Scientists for Global Responsibility (SGR) in the United Kingdom promotes the ethical practice and use of science, design and technology. SGR is affiliated to the International Network of Engineers and Scientists for Global Responsibility (INES). It is an independent UK-based membership organisation of hundreds of natural scientists, social scientists, engineers, IT professionals and architects. In 2017 its partner organization ICAN (International Campaign to Abolish Nuclear Weapons) won the Nobel Peace Prize. ICAN have promoted a Kurzgesagt YouTube video endorsed by the International Committee of the Red Cross and Crescent (ICRC) showing the consequences of a single atomic weapon exploded over a city.

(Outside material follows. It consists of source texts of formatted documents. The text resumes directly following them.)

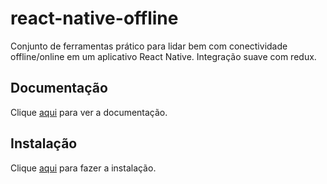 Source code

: # react-native-offline

Conjunto de ferramentas prático para lidar bem com conectividade offline/online em um aplicativo React Native. Integração suave com redux.

## Documentação

Clique [aqui](https://github.com/rgommezz/react-native-offline) para ver a documentação.

## Instalação

Clique [aqui](https://www.npmjs.com/package/react-native-offline) para fazer a instalação.
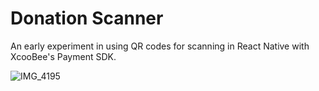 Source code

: # Donation Scanner

An early experiment in using QR codes for scanning in React Native with XcooBee's Payment SDK.

![IMG_4195](https://user-images.githubusercontent.com/25869284/88936449-d6cfb100-d27a-11ea-83a3-75e393579eb7.PNG) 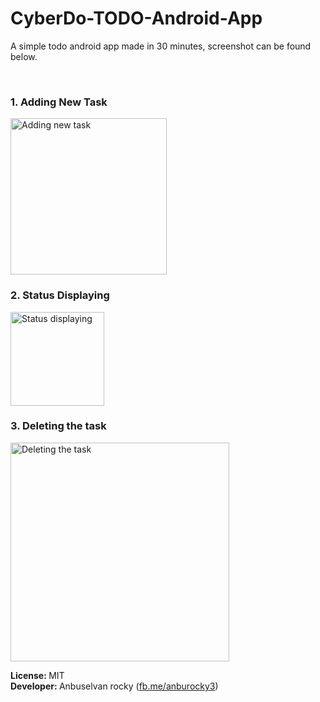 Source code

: # CyberDo-TODO-Android-App
<p>A simple todo android app made in 30 minutes, screenshot can be found below.</p>
<br>
	<h3>1. Adding New Task </h3>
<img src="https://preview.ibb.co/iArGx6/1.jpg" width="250" alt="Adding new task">
	<h3>2. Status Displaying</h3>
<img src="https://preview.ibb.co/m3Twx6/2.jpg" width="150" alt="Status displaying">
	<h3>3. Deleting the task</h3>
<img src="https://preview.ibb.co/j9G5qR/3.jpg" width="350" alt="Deleting the task">

<strong>License: </strong> MIT  <br>
<strong>Developer: </strong> Anbuselvan rocky (<a href="https://facebook.com/anburocky3">fb.me/anburocky3</a>) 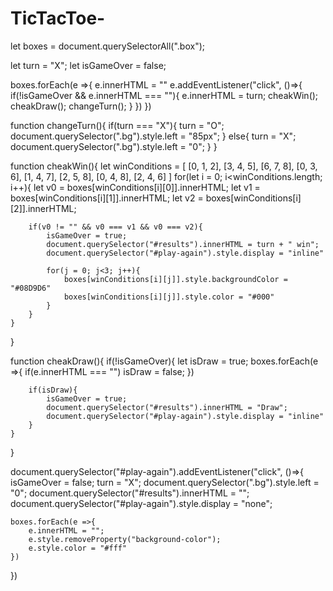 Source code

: # TicTacToe-
let boxes = document.querySelectorAll(".box");

let turn = "X";
let isGameOver = false;

boxes.forEach(e =>{
    e.innerHTML = ""
    e.addEventListener("click", ()=>{
        if(!isGameOver && e.innerHTML === ""){
            e.innerHTML = turn;
            cheakWin();
            cheakDraw();
            changeTurn();
        }
    })
})

function changeTurn(){
    if(turn === "X"){
        turn = "O";
        document.querySelector(".bg").style.left = "85px";
    }
    else{
        turn = "X";
        document.querySelector(".bg").style.left = "0";
    }
}

function cheakWin(){
    let winConditions = [
        [0, 1, 2], [3, 4, 5], [6, 7, 8],
        [0, 3, 6], [1, 4, 7], [2, 5, 8],
        [0, 4, 8], [2, 4, 6]
    ]
    for(let i = 0; i<winConditions.length; i++){
        let v0 = boxes[winConditions[i][0]].innerHTML;
        let v1 = boxes[winConditions[i][1]].innerHTML;
        let v2 = boxes[winConditions[i][2]].innerHTML;

        if(v0 != "" && v0 === v1 && v0 === v2){
            isGameOver = true;
            document.querySelector("#results").innerHTML = turn + " win";
            document.querySelector("#play-again").style.display = "inline"

            for(j = 0; j<3; j++){
                boxes[winConditions[i][j]].style.backgroundColor = "#08D9D6"
                boxes[winConditions[i][j]].style.color = "#000"
            }
        }
    }
}

function cheakDraw(){
    if(!isGameOver){
        let isDraw = true;
        boxes.forEach(e =>{
            if(e.innerHTML === "") isDraw = false;
        })

        if(isDraw){
            isGameOver = true;
            document.querySelector("#results").innerHTML = "Draw";
            document.querySelector("#play-again").style.display = "inline"
        }
    }
}

document.querySelector("#play-again").addEventListener("click", ()=>{
    isGameOver = false;
    turn = "X";
    document.querySelector(".bg").style.left = "0";
    document.querySelector("#results").innerHTML = "";
    document.querySelector("#play-again").style.display = "none";

    boxes.forEach(e =>{
        e.innerHTML = "";
        e.style.removeProperty("background-color");
        e.style.color = "#fff"
    })
})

SGR's work is focused on four main issues: security and disarmament; climate change and energy, including nuclear power; who controls science and technology?; emerging technologies. The main areas of concern are arms and arms control, including military involvement in UK universities; effect of excessive greenhouse gas emissions on climate; the nature of war and reducing barbarity; topsoil and water shortages resulting from modern agricultural methods; depletion of species of fish due to over-fishing; continual spread of nuclear weapons, and reduction of occurrence of serious nuclear accidents.

In 2019 SGR launched the journal Responsible Science. SGR evaluates the risk of new science and new technological solutions to older science-based problems and threats, while recognizing the enormous contribution science, design and technology has made to civilisation and human well-being.

SGR promotes science, design and technology that contribute to peace, social justice and environmental sustainability.